Stored items

════════════════════

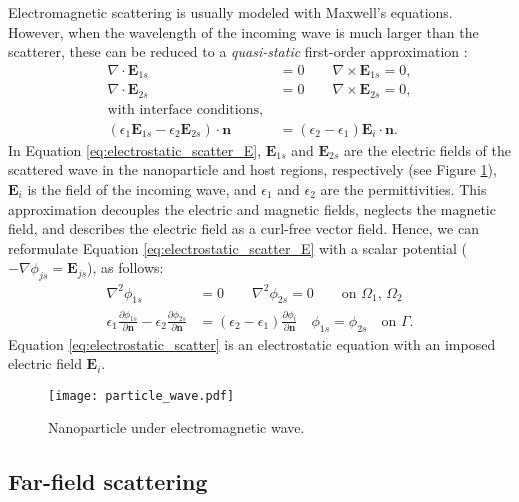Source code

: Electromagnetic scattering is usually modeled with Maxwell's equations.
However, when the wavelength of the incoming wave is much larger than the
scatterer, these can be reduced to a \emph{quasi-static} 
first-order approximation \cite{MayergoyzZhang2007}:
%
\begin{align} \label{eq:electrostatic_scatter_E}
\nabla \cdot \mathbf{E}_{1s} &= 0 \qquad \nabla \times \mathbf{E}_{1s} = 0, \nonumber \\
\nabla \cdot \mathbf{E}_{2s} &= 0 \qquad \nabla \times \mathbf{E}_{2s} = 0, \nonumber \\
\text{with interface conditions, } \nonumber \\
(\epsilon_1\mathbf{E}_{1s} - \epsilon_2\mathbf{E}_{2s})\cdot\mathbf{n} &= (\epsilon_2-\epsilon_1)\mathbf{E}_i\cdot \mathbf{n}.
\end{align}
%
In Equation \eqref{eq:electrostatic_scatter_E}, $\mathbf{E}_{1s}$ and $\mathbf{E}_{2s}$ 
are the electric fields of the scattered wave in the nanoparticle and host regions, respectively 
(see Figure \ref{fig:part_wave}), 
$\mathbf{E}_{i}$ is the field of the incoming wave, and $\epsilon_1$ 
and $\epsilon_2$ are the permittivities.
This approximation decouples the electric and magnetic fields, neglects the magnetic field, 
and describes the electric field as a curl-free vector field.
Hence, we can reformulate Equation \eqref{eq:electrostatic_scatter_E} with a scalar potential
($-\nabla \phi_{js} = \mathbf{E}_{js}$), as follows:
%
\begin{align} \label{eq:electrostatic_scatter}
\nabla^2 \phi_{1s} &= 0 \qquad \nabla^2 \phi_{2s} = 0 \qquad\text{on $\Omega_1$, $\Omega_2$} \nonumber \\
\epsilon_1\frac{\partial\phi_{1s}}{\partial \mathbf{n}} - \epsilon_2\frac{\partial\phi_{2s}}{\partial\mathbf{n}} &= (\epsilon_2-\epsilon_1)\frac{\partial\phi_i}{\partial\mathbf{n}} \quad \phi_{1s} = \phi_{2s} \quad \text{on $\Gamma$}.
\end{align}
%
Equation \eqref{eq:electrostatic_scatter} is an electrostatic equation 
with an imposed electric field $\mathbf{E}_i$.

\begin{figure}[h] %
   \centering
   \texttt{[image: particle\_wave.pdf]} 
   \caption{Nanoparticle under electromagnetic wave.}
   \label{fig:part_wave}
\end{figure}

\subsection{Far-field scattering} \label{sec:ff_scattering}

════════════════════

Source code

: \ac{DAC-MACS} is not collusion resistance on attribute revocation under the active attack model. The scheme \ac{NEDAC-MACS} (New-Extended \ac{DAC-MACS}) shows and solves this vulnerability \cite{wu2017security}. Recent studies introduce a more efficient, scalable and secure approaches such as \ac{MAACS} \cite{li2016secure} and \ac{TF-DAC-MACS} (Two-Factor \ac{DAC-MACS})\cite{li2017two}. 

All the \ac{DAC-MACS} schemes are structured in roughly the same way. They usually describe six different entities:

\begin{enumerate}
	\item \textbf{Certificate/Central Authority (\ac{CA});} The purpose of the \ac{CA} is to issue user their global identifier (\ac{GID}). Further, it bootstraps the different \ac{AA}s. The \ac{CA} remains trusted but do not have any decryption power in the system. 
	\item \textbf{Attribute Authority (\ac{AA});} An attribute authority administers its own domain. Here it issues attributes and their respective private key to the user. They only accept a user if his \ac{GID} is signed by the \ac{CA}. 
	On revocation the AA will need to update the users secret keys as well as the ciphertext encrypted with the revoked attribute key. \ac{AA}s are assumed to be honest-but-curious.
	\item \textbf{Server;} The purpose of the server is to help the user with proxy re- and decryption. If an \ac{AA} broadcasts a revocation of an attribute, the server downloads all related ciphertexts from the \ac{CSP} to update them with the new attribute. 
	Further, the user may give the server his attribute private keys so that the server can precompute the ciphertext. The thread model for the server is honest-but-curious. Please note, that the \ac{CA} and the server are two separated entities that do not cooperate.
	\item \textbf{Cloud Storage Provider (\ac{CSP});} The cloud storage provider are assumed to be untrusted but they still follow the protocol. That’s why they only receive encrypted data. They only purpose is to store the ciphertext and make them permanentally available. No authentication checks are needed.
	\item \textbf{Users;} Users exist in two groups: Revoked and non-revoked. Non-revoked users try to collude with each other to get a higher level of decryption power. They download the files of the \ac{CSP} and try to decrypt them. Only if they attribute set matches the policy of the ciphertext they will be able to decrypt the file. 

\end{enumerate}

════════════════════

Across all the records above, count the lines that contain "Authority" and reply with only the number.

2